Tweeted Palin in response to the ruling:
Common sense & decency absent as wacko "church" allowed hate msgs spewed@ soldiers' funerals but we can't invoke God's name in public square
The second part of Palin's tweet -- the bit about invoking God -- centers on the Establishment Clause of the First Amendment and is really a separate issue. The ruling today on Westboro was in a classic free speech case.
Chief Justice (and conservative hero) John Roberts wrote the majority opinion, a stirring defense of free speech, even speech that is widely considered to be hurtful. From the Times:
But under the First Amendment, he went on, "we cannot react to that pain by punishing the speaker." Instead, the national commitment to free speech, he said, requires protection of "even hurtful speech on public issues to ensure that we do not stifle public debate."
Chief Justice Roberts used sweeping language culled from the First Amendment canon of foundational decisions in setting out the central place free speech plays in the constitutional structure. "Debate on public issues should be robust, uninhibited and wide-open," he wrote, because "speech on public issues occupies the highest rung of the hierarchy of First Amendment values."
So Palin's counter-argument here is that "common sense" requires that offensive protests be banned.
The former Alaska governor has a history of invoking the principle of "free speech" at odd times. Here she is in October 2008 during a radio interview:
If they convince enough voters that that is negative campaigning, for me to call Barack Obama out on his associations, then I don't know what the future of our country would be in terms of First Amendment rights and our ability to ask questions without fear of attacks by the mainstream media.
In response, Glenn Greenwald noted at the time: "The First Amendment is actually not that complicated. It can be read from start to finish in about 10 seconds. It bars the Government from abridging free speech rights.
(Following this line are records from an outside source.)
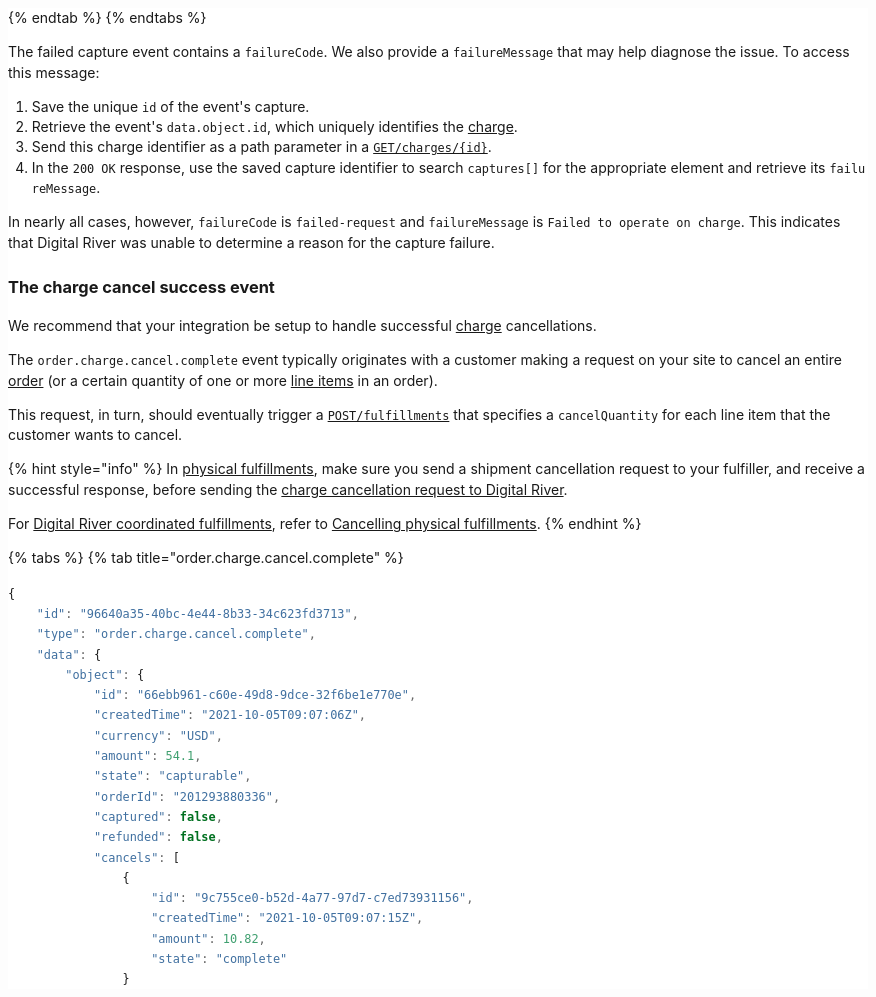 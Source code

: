 {% endtab %}
{% endtabs %}

The failed capture event contains a `failureCode`. We also provide a `failureMessage` that may help diagnose the issue. To access this message:

1. Save the unique `id` of the event's capture.
2. Retrieve the event's `data.object.id`, which uniquely identifies the [charge](../developer-resources/digital-river-api-reference/payment-charges.md).
3. Send this charge identifier as a path parameter in a [`GET/charges/{id}`](https://www.digitalriver.com/docs/digital-river-api-reference/#operation/retrieveCharges).
4. In the `200 OK` response, use the saved capture identifier to search `captures[]` for the appropriate element and retrieve its `failureMessage`.

In nearly all cases, however, `failureCode` is `failed-request` and `failureMessage` is `Failed to operate on charge`. This indicates that Digital River was unable to determine a reason for the capture failure.

### The charge cancel success event <a href="#the-charge-cancel-success-event" id="the-charge-cancel-success-event"></a>

We recommend that your integration be setup to handle successful [charge](https://www.digitalriver.com/docs/digital-river-api-reference/#tag/Charges) cancellations.

The `order.charge.cancel.complete` event typically originates with a customer making a request on your site to cancel an entire [order](https://www.digitalriver.com/docs/digital-river-api-reference/#tag/Orders) (or a certain quantity of one or more [line items](creating-and-updating-an-order.md#line-items) in an order).

This request, in turn, should eventually trigger a [`POST/fulfillments`](https://www.digitalriver.com/docs/digital-river-api-reference/#tag/Fulfillments) that specifies a `cancelQuantity` for each line item that the customer wants to cancel.

{% hint style="info" %}
In [physical fulfillments](../product-management/creating-and-updating-skus.md#how-products-are-specified-as-physical-or-digital), make sure you send a shipment cancellation request to your fulfiller, and receive a successful response, before sending the [charge cancellation request to Digital River](informing-digital-river-of-a-fulfillment.md#submitting-fulfillment-and-cancellation-requests).

For [Digital River coordinated fulfillments](fulfillments.md#digital-river-coordinated-fulfillments), refer to [Cancelling physical fulfillments](../integration-options/checkouts/handling-digital-river-coordinated-fulfillments/instructing-digital-to-cancel-items.md).
{% endhint %}

{% tabs %}
{% tab title="order.charge.cancel.complete" %}
```javascript
{
    "id": "96640a35-40bc-4e44-8b33-34c623fd3713",
    "type": "order.charge.cancel.complete",
    "data": {
        "object": {
            "id": "66ebb961-c60e-49d8-9dce-32f6be1e770e",
            "createdTime": "2021-10-05T09:07:06Z",
            "currency": "USD",
            "amount": 54.1,
            "state": "capturable",
            "orderId": "201293880336",
            "captured": false,
            "refunded": false,
            "cancels": [
                {
                    "id": "9c755ce0-b52d-4a77-97d7-c7ed73931156",
                    "createdTime": "2021-10-05T09:07:15Z",
                    "amount": 10.82,
                    "state": "complete"
                }
```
It doesn't have anything to do with whether you're free to say things without being criticized, or whether you can comment on blogs without being edited, or whether people can bar you from their private planes because they don't like what you've said."
Palin made a similar remark last year when defending Dr. Laura, who retired after she faced intense criticism for using the N-word on her radio show. Palin tweeted then:
Dr.Laura:don't retreat...reload! (Steps aside bc her 1st Amend.rights ceased 2exist thx 2activists trying 2silence"isn't American,not fair")
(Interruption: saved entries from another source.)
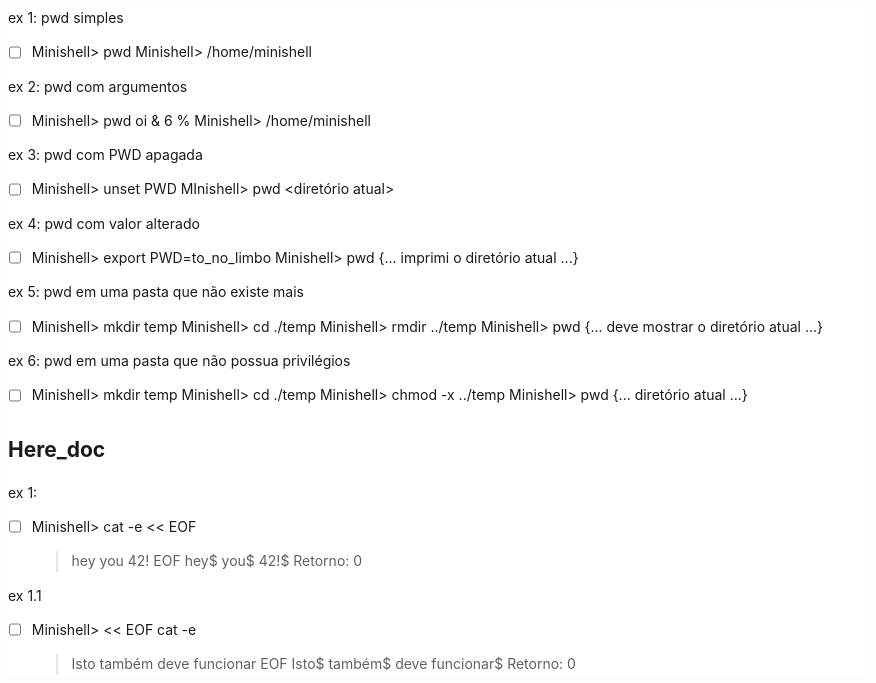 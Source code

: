 ex 1: pwd simples

- [ ] Minishell> pwd
      Minishell> /home/minishell

ex 2: pwd com argumentos

- [ ] Minishell> pwd oi & 6 %
      Minishell> /home/minishell

ex 3: pwd com PWD apagada

- [ ] Minishell> unset PWD
      MInishell> pwd
      <diretório atual>

ex 4: pwd com valor alterado

- [ ] Minishell> export PWD=to_no_limbo
      Minishell> pwd
      {... imprimi o diretório atual ...}

ex 5: pwd em uma pasta que não existe mais

- [ ] Minishell> mkdir temp
      Minishell> cd ./temp
      Minishell> rmdir ../temp
      Minishell> pwd
      {... deve mostrar o diretório atual ...}

ex 6: pwd em uma pasta que não possua privilégios

- [ ] Minishell> mkdir temp
      Minishell> cd ./temp
      Minishell> chmod -x ../temp
      Minishell> pwd
      {... diretório atual ...}

## **Here_doc**

ex 1:

- [ ] Minishell> cat -e << EOF
  > hey
  > you
  > 42!
  > EOF
  > hey$
you$
  > 42!$
  > Retorno: 0

ex 1.1

- [ ] Minishell> << EOF cat -e
  > Isto
  > também
  > deve funcionar
  > EOF
  > Isto$
também$
  > deve funcionar$
  > Retorno: 0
Dr.Laura=even more powerful & effective w/out the shackles, so watch out Constitutional obstructionists. And b thankful 4 her voice,America!
Again, Palin seemed to be equating what was (in her opinion) unfair criticism as somehow an infringement on First Amendment rights. The government, of course, had no role in forcing Dr. Laura to retire following her controversial remarks.
So to review: Under Palin's interpretation of the First Amendment, criticism of public figures threatens free speech, but peaceful protests she doesn't like should be banned.